Below are the entries; tally the lines holding the string "component" and give only that figure.

> [Saved entries]
----------

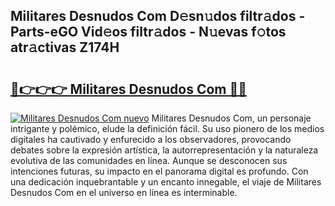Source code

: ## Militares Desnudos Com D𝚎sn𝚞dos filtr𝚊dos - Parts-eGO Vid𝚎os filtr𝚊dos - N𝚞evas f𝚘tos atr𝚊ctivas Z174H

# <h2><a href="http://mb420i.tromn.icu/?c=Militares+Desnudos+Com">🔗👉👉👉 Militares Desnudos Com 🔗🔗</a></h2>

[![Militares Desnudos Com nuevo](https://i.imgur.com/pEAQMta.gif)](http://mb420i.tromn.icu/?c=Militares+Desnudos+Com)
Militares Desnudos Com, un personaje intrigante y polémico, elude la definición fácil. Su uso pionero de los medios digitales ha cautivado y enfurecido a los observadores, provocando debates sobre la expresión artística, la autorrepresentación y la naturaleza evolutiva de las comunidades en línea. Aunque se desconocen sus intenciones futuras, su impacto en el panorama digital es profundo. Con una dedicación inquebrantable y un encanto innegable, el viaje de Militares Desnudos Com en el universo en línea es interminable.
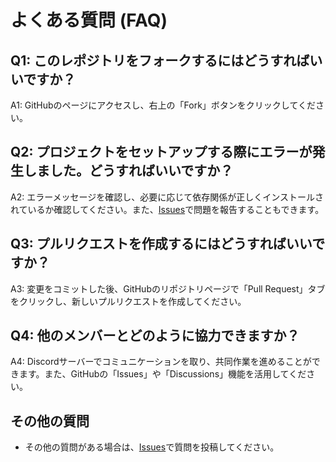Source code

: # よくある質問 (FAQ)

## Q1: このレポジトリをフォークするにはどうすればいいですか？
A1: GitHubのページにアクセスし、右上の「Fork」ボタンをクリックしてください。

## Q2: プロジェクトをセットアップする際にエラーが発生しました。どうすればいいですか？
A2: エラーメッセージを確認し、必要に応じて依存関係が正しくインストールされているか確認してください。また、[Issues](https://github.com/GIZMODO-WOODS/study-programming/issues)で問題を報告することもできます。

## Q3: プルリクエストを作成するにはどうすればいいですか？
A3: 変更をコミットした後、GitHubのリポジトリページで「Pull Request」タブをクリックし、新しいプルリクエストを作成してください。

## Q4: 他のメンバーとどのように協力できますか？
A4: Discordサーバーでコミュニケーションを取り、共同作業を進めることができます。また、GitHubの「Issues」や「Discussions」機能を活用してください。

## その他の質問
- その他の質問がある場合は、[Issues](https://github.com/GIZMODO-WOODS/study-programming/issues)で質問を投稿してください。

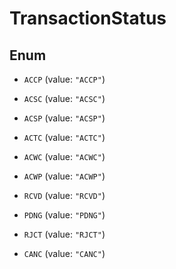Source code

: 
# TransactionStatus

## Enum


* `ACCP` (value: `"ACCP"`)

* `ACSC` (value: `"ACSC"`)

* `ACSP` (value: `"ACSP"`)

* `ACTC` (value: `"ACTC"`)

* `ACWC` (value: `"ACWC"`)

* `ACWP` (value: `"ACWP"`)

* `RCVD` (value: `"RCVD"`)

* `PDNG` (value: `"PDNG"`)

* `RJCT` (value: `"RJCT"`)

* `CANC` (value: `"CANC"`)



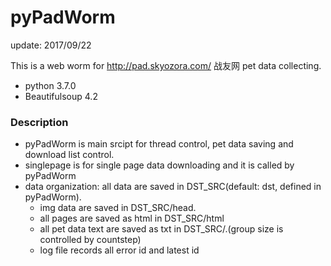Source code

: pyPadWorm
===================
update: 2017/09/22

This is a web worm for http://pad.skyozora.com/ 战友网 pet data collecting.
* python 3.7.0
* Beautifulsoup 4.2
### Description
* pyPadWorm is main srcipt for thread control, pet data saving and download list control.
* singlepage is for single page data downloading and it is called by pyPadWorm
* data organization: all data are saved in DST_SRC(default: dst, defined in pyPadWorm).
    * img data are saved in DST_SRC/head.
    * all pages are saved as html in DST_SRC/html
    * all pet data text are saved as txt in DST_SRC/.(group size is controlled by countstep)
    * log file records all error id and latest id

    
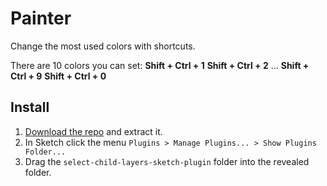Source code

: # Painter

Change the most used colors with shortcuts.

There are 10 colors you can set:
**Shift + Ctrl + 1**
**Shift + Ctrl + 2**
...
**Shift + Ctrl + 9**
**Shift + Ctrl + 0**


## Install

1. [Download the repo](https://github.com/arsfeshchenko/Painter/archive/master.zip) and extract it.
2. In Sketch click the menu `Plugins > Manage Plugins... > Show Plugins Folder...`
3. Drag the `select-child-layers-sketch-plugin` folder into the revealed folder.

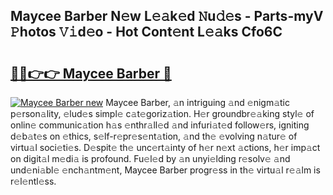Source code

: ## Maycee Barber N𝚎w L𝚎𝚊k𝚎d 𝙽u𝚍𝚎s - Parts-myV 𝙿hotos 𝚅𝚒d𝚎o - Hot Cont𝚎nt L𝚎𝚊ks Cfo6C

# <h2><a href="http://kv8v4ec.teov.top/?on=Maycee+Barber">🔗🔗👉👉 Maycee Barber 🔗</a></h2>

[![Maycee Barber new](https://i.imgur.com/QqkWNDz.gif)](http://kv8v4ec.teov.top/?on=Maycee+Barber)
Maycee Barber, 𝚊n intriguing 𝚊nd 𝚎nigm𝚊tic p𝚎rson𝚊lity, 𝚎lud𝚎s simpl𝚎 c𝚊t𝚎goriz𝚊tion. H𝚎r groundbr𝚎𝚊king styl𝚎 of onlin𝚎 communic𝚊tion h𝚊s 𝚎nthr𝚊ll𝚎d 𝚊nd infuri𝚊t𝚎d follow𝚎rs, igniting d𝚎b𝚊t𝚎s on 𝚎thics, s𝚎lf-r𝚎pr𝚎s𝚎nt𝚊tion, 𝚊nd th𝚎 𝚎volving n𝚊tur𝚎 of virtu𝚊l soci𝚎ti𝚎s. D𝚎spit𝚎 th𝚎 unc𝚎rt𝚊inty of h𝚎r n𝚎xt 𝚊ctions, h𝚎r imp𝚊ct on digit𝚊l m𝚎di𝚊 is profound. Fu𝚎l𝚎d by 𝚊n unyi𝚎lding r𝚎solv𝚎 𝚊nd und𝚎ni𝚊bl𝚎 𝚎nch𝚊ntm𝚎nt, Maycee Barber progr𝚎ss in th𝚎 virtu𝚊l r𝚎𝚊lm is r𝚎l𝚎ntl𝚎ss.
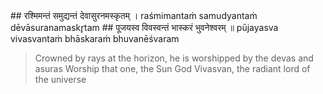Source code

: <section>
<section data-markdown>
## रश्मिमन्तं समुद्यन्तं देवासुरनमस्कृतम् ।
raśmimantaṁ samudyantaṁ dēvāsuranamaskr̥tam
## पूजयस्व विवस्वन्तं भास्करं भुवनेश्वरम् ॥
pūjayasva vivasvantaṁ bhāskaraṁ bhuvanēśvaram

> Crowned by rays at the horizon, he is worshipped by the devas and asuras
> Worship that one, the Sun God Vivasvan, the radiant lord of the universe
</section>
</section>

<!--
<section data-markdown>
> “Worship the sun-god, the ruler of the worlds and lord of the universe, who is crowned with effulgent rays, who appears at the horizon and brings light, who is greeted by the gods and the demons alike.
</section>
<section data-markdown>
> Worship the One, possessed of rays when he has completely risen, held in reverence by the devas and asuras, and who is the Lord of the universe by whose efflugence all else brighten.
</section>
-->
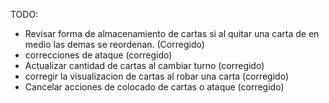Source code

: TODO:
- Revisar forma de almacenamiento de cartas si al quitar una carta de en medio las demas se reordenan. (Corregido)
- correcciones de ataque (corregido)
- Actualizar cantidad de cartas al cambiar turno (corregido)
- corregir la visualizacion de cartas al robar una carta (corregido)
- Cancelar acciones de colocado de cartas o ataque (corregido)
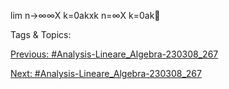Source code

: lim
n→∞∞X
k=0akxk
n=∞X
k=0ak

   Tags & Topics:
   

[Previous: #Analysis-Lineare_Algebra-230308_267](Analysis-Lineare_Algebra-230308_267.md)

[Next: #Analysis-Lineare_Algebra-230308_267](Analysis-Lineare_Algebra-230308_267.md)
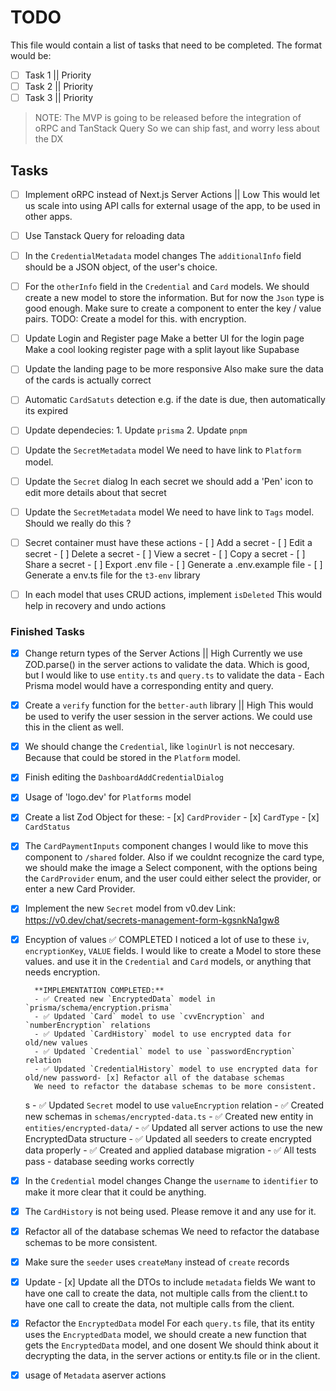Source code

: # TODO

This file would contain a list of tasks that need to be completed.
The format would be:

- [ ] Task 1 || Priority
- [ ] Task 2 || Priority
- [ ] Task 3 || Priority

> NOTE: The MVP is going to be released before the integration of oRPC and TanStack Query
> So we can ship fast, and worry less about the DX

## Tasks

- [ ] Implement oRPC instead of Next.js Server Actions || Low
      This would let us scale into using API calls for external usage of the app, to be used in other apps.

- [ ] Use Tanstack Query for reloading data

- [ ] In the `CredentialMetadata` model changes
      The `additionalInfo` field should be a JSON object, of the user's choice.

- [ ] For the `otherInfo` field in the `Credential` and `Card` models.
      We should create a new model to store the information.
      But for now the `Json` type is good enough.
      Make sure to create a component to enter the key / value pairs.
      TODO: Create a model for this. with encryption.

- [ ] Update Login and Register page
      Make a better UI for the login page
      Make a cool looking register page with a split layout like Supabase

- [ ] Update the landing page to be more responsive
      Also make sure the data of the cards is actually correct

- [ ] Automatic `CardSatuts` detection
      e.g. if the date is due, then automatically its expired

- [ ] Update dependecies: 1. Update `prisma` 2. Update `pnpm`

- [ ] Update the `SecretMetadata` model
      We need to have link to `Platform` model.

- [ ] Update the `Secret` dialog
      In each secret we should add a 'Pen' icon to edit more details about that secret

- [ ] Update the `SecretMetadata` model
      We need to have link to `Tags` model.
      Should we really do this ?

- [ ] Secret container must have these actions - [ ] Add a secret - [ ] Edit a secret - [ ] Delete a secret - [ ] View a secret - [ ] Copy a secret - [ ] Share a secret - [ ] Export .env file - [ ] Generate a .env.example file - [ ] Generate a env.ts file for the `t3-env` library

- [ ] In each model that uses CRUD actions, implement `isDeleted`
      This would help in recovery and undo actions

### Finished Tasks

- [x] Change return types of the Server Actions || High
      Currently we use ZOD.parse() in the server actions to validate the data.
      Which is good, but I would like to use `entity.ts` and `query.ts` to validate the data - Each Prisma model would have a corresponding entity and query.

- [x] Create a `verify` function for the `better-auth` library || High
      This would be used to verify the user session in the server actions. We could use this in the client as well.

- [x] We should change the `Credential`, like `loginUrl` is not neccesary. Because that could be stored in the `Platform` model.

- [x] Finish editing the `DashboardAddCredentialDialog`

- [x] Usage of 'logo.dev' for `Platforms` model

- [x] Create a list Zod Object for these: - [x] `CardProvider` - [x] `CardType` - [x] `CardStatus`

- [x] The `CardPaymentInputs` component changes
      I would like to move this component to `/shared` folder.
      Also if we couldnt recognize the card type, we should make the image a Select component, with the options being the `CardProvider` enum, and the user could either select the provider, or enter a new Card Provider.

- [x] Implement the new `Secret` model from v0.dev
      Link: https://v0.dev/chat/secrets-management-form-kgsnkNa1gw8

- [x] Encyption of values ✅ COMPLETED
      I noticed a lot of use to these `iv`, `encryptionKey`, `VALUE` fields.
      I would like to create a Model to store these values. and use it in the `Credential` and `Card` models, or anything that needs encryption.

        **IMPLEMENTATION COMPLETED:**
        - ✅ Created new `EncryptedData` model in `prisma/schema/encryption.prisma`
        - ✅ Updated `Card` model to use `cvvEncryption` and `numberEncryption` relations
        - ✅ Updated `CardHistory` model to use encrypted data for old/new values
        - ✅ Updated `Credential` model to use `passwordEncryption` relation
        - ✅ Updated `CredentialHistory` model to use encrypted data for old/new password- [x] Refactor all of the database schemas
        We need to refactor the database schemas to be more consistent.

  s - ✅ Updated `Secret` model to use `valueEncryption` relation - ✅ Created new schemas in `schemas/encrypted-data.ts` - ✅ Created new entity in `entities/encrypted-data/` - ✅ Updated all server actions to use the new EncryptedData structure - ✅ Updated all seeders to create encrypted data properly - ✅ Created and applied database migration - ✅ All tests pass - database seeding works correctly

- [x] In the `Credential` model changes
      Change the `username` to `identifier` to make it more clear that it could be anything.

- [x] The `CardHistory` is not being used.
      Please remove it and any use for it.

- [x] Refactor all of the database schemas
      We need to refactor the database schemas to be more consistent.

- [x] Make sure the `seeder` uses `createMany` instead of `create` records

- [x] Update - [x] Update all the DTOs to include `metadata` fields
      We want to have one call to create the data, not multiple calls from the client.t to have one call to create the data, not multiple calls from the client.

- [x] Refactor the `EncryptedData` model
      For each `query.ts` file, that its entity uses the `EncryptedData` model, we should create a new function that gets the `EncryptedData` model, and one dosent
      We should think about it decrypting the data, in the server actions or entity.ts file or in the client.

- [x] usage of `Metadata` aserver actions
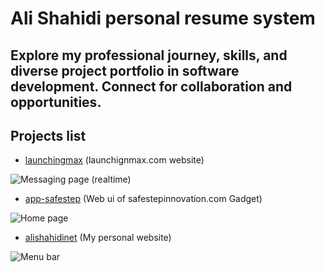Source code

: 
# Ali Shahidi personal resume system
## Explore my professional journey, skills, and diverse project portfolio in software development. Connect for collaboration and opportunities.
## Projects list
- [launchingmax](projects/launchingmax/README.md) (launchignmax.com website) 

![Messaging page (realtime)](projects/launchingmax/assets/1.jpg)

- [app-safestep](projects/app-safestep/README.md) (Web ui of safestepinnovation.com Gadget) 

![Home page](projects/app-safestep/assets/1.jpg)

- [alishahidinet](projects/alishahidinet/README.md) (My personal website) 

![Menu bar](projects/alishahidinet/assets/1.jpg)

----------

> [Response] 4